▸ **DATASET EXTRACT**
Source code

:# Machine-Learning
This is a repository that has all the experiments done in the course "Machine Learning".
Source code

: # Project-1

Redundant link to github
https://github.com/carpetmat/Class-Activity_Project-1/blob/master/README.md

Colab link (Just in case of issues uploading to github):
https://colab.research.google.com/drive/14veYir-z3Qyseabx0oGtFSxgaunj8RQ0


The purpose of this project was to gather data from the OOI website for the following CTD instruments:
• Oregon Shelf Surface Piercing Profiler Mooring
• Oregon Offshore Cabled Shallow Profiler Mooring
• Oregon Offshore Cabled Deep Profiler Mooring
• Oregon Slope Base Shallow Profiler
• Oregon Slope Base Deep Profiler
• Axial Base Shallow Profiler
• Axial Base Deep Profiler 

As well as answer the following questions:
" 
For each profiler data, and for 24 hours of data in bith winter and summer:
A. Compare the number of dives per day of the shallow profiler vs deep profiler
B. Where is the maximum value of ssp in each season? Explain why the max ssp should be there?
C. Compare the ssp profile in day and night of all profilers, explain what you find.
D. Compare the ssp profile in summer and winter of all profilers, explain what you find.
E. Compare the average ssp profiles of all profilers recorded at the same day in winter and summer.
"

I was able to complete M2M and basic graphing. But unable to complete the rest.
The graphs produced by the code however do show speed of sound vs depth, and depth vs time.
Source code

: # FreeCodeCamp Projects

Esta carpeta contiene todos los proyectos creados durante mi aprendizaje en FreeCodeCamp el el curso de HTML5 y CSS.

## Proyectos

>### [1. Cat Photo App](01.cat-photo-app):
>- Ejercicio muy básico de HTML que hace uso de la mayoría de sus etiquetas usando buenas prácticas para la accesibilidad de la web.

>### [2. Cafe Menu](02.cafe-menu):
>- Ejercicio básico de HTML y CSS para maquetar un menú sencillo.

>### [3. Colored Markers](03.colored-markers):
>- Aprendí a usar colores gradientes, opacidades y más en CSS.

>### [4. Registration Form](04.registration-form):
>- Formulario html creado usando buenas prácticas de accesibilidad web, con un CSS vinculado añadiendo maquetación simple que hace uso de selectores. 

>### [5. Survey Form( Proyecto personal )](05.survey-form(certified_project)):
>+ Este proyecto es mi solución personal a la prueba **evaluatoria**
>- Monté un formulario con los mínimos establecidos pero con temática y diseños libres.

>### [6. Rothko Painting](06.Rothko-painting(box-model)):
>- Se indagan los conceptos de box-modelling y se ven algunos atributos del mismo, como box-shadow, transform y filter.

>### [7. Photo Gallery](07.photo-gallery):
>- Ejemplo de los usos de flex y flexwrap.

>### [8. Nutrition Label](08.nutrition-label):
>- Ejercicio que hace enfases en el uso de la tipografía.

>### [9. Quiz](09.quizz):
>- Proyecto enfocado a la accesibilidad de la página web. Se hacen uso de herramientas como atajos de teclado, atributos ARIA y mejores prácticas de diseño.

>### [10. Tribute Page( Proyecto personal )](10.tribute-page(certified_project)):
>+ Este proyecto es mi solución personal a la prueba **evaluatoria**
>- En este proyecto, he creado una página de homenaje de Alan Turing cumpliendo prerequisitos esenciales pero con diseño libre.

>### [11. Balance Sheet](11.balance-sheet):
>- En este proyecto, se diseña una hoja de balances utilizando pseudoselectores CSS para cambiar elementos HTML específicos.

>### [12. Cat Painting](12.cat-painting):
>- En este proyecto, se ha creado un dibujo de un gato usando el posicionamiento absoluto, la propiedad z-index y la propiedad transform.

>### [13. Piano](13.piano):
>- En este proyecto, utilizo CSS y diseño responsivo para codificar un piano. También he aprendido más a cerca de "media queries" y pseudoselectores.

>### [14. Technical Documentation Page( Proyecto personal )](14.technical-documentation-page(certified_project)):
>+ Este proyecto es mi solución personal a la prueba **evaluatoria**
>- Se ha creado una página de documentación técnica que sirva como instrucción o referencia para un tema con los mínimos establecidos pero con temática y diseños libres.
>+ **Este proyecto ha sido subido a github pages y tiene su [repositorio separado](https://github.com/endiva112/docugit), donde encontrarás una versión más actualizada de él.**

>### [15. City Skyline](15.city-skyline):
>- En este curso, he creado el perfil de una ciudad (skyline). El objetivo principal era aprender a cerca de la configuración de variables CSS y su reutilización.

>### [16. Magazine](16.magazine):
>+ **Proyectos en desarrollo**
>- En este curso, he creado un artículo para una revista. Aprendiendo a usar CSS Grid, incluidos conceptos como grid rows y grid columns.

▸ **ASSIGNMENT**
For this exercise, give every entry again exactly as it appears.

▸ **SOLUTION**
Source code

:# Machine-Learning
This is a repository that has all the experiments done in the course "Machine Learning".
Source code

: # Project-1

Redundant link to github
https://github.com/carpetmat/Class-Activity_Project-1/blob/master/README.md

Colab link (Just in case of issues uploading to github):
https://colab.research.google.com/drive/14veYir-z3Qyseabx0oGtFSxgaunj8RQ0


The purpose of this project was to gather data from the OOI website for the following CTD instruments:
• Oregon Shelf Surface Piercing Profiler Mooring
• Oregon Offshore Cabled Shallow Profiler Mooring
• Oregon Offshore Cabled Deep Profiler Mooring
• Oregon Slope Base Shallow Profiler
• Oregon Slope Base Deep Profiler
• Axial Base Shallow Profiler
• Axial Base Deep Profiler 

As well as answer the following questions:
" 
For each profiler data, and for 24 hours of data in bith winter and summer:
A. Compare the number of dives per day of the shallow profiler vs deep profiler
B. Where is the maximum value of ssp in each season? Explain why the max ssp should be there?
C. Compare the ssp profile in day and night of all profilers, explain what you find.
D. Compare the ssp profile in summer and winter of all profilers, explain what you find.
E. Compare the average ssp profiles of all profilers recorded at the same day in winter and summer.
"

I was able to complete M2M and basic graphing. But unable to complete the rest.
The graphs produced by the code however do show speed of sound vs depth, and depth vs time.
Source code

: # FreeCodeCamp Projects

Esta carpeta contiene todos los proyectos creados durante mi aprendizaje en FreeCodeCamp el el curso de HTML5 y CSS.

## Proyectos

>### [1. Cat Photo App](01.cat-photo-app):
>- Ejercicio muy básico de HTML que hace uso de la mayoría de sus etiquetas usando buenas prácticas para la accesibilidad de la web.

>### [2. Cafe Menu](02.cafe-menu):
>- Ejercicio básico de HTML y CSS para maquetar un menú sencillo.

>### [3. Colored Markers](03.colored-markers):
>- Aprendí a usar colores gradientes, opacidades y más en CSS.

>### [4. Registration Form](04.registration-form):
>- Formulario html creado usando buenas prácticas de accesibilidad web, con un CSS vinculado añadiendo maquetación simple que hace uso de selectores. 

>### [5. Survey Form( Proyecto personal )](05.survey-form(certified_project)):
>+ Este proyecto es mi solución personal a la prueba **evaluatoria**
>- Monté un formulario con los mínimos establecidos pero con temática y diseños libres.

>### [6. Rothko Painting](06.Rothko-painting(box-model)):
>- Se indagan los conceptos de box-modelling y se ven algunos atributos del mismo, como box-shadow, transform y filter.

>### [7. Photo Gallery](07.photo-gallery):
>- Ejemplo de los usos de flex y flexwrap.

>### [8. Nutrition Label](08.nutrition-label):
>- Ejercicio que hace enfases en el uso de la tipografía.

>### [9. Quiz](09.quizz):
>- Proyecto enfocado a la accesibilidad de la página web. Se hacen uso de herramientas como atajos de teclado, atributos ARIA y mejores prácticas de diseño.

>### [10. Tribute Page( Proyecto personal )](10.tribute-page(certified_project)):
>+ Este proyecto es mi solución personal a la prueba **evaluatoria**
>- En este proyecto, he creado una página de homenaje de Alan Turing cumpliendo prerequisitos esenciales pero con diseño libre.

>### [11. Balance Sheet](11.balance-sheet):
>- En este proyecto, se diseña una hoja de balances utilizando pseudoselectores CSS para cambiar elementos HTML específicos.

>### [12. Cat Painting](12.cat-painting):
>- En este proyecto, se ha creado un dibujo de un gato usando el posicionamiento absoluto, la propiedad z-index y la propiedad transform.

>### [13. Piano](13.piano):
>- En este proyecto, utilizo CSS y diseño responsivo para codificar un piano. También he aprendido más a cerca de "media queries" y pseudoselectores.

>### [14. Technical Documentation Page( Proyecto personal )](14.technical-documentation-page(certified_project)):
>+ Este proyecto es mi solución personal a la prueba **evaluatoria**
>- Se ha creado una página de documentación técnica que sirva como instrucción o referencia para un tema con los mínimos establecidos pero con temática y diseños libres.
>+ **Este proyecto ha sido subido a github pages y tiene su [repositorio separado](https://github.com/endiva112/docugit), donde encontrarás una versión más actualizada de él.**

>### [15. City Skyline](15.city-skyline):
>- En este curso, he creado el perfil de una ciudad (skyline). El objetivo principal era aprender a cerca de la configuración de variables CSS y su reutilización.

>### [16. Magazine](16.magazine):
>+ **Proyectos en desarrollo**
>- En este curso, he creado un artículo para una revista. Aprendiendo a usar CSS Grid, incluidos conceptos como grid rows y grid columns.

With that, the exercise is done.